Records excerpted from a collection:

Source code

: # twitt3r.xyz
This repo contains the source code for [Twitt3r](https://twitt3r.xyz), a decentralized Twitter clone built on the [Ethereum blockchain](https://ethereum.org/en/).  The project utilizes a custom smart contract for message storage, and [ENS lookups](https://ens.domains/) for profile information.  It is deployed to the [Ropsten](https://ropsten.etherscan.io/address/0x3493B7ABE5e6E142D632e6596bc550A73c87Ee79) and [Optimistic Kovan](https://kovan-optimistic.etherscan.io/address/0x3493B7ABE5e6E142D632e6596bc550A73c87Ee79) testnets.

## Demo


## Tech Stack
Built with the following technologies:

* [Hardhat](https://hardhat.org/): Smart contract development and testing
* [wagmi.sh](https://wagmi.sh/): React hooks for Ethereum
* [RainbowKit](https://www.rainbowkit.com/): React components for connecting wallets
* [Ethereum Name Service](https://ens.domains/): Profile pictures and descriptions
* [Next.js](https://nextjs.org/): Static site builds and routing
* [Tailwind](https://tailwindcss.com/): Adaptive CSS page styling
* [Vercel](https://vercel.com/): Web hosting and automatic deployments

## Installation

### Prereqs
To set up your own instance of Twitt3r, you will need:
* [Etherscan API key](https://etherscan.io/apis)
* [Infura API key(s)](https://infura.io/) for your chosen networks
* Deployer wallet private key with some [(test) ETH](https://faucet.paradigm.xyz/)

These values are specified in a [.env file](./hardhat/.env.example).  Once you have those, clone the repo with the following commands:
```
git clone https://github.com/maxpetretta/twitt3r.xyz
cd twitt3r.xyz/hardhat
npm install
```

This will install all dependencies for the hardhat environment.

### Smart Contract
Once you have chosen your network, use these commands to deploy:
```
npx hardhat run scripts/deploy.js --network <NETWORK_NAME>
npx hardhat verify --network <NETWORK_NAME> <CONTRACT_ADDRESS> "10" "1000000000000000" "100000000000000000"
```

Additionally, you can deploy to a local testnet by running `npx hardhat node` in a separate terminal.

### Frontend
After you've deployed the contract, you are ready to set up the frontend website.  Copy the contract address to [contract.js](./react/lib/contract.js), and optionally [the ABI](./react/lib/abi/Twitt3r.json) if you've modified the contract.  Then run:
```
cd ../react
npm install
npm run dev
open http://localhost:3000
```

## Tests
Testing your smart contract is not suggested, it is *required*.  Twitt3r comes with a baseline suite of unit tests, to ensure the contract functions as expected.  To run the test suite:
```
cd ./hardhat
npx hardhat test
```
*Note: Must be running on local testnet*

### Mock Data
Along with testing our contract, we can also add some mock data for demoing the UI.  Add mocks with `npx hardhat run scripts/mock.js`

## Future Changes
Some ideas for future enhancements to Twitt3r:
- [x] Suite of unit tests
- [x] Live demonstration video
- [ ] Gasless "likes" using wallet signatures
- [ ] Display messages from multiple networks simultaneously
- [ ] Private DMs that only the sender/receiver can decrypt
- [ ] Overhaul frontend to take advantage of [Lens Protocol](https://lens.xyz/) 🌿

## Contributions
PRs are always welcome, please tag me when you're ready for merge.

Exercise prompt: The output should consist only of the lines from the one with "- [ ] Overhaul" through the final line of the records above, exactly.

Problem solution:
- [ ] Overhaul frontend to take advantage of [Lens Protocol](https://lens.xyz/) 🌿

## Contributions
PRs are always welcome, please tag me when you're ready for merge.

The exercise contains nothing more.